Exercise goal: Search the material for "className" and show all lines that contain it.

START Records provided

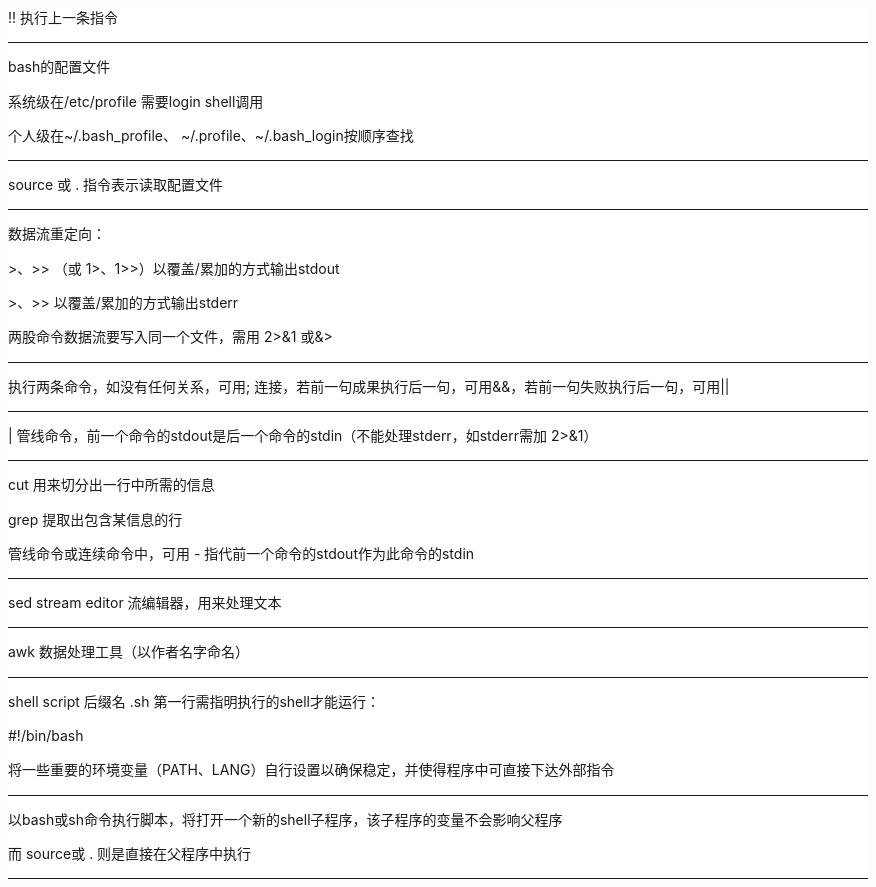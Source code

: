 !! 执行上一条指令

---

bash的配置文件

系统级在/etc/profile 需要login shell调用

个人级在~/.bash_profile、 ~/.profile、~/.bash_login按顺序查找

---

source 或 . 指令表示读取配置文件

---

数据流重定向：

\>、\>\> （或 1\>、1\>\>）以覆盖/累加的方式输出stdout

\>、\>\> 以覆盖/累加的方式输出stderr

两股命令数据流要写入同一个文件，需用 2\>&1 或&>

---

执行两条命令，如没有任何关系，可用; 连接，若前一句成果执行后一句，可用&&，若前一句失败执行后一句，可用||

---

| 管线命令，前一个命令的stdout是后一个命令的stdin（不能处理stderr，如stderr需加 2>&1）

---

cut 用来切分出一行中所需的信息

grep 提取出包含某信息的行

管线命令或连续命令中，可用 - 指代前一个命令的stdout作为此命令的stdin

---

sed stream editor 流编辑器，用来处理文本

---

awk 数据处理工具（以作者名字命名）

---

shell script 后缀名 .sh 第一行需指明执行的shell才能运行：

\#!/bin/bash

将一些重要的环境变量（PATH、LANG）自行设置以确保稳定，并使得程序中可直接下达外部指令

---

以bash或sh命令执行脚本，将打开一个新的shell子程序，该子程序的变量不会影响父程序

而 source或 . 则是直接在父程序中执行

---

END Records provided
START Records provided

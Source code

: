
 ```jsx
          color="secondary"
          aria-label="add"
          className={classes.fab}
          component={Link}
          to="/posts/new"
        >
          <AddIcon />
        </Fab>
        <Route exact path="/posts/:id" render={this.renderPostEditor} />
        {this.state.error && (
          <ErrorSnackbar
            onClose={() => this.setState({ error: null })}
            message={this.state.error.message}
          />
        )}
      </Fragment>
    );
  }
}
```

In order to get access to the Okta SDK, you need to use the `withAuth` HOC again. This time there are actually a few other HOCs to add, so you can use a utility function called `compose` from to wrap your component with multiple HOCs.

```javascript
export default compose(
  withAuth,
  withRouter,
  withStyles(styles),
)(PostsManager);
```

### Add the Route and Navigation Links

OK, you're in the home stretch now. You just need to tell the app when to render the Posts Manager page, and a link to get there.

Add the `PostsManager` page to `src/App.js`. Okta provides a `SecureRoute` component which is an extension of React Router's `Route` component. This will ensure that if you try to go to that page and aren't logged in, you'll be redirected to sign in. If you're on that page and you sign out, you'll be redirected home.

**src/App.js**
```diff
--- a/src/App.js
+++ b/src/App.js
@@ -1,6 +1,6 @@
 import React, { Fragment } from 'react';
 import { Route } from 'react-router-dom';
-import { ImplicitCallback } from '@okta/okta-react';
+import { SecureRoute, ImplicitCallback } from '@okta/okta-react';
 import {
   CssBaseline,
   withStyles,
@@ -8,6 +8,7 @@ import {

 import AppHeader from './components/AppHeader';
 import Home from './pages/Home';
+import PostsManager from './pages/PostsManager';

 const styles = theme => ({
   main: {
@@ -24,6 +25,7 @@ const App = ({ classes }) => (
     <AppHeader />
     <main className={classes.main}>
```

END Records provided
START Records provided

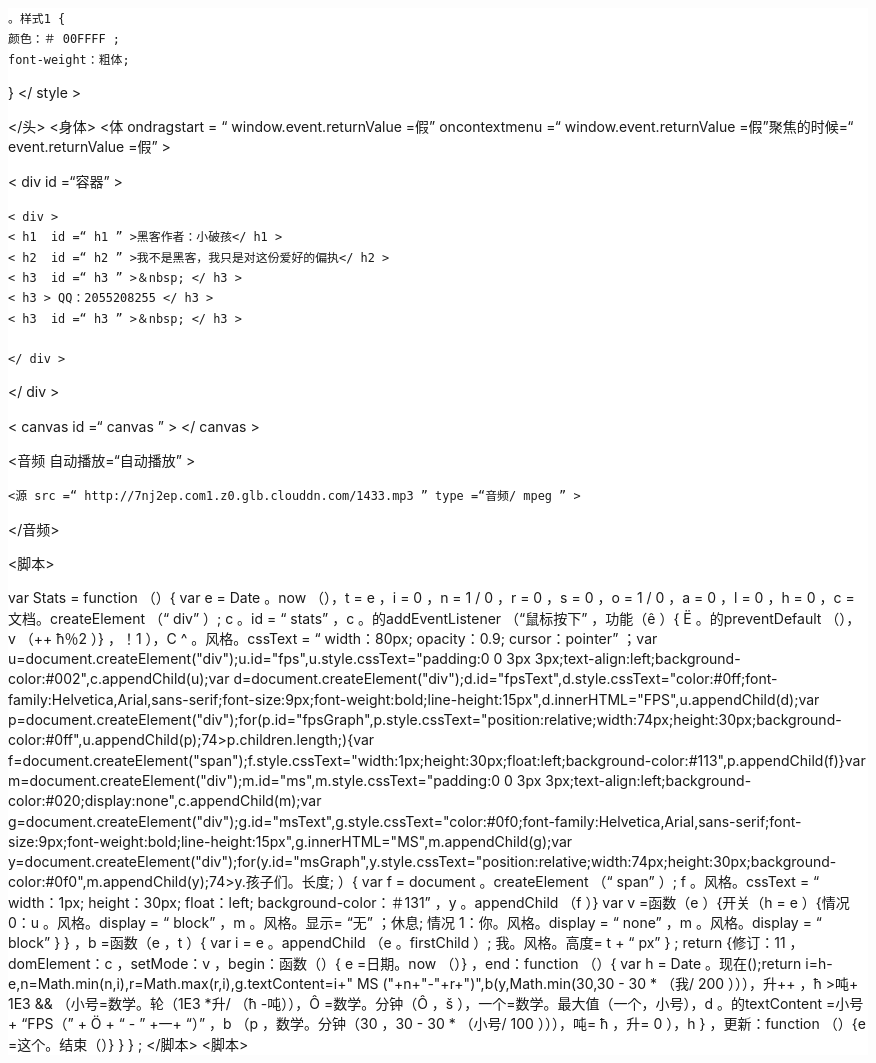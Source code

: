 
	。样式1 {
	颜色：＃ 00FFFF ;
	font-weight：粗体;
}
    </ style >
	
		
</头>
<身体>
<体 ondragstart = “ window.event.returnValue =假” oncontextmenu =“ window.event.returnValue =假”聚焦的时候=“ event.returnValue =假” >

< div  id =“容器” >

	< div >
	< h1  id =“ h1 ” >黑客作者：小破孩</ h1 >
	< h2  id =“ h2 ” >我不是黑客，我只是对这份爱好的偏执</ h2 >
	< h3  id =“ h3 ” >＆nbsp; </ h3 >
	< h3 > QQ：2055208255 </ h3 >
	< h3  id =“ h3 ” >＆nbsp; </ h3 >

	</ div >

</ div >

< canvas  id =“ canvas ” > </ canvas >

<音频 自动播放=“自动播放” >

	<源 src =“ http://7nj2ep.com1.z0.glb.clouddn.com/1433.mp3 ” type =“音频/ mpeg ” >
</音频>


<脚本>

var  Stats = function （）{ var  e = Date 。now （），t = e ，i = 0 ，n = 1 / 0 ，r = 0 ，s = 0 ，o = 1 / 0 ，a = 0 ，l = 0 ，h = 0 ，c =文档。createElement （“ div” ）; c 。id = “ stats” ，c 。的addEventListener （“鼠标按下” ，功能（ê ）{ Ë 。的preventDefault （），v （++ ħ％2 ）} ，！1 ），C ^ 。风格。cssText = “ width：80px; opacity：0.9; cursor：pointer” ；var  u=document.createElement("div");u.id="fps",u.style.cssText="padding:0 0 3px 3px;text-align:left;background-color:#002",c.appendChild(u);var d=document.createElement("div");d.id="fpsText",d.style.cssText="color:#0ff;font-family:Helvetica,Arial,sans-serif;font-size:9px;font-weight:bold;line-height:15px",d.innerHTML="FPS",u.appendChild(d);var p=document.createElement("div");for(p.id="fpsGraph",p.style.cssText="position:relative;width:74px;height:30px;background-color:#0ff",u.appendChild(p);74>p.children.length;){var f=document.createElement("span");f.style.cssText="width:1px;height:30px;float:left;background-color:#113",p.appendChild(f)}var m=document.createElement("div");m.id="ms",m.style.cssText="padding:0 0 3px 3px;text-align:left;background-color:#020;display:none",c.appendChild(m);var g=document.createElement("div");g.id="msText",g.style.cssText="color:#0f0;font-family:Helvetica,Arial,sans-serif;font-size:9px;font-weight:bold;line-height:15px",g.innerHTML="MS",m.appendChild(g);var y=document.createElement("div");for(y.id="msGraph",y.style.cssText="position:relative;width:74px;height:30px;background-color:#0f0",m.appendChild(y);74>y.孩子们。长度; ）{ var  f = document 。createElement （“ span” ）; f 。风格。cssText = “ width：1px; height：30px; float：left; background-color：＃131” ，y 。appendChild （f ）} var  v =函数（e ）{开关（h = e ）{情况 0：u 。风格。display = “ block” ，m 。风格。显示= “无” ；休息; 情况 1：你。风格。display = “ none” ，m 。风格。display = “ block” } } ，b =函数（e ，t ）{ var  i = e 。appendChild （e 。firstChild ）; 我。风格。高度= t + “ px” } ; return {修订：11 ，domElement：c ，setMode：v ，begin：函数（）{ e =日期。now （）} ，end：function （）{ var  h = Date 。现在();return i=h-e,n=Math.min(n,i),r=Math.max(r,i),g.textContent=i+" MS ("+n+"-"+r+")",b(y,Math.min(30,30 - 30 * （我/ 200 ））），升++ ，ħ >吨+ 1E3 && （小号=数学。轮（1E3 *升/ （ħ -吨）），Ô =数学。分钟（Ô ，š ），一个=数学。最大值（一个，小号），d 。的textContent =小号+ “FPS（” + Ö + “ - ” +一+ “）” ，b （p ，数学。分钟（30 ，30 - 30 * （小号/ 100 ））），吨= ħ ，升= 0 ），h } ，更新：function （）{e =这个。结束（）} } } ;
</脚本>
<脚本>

END Records provided

Response to this task:
          className={classes.fab}
     <main className={classes.main}>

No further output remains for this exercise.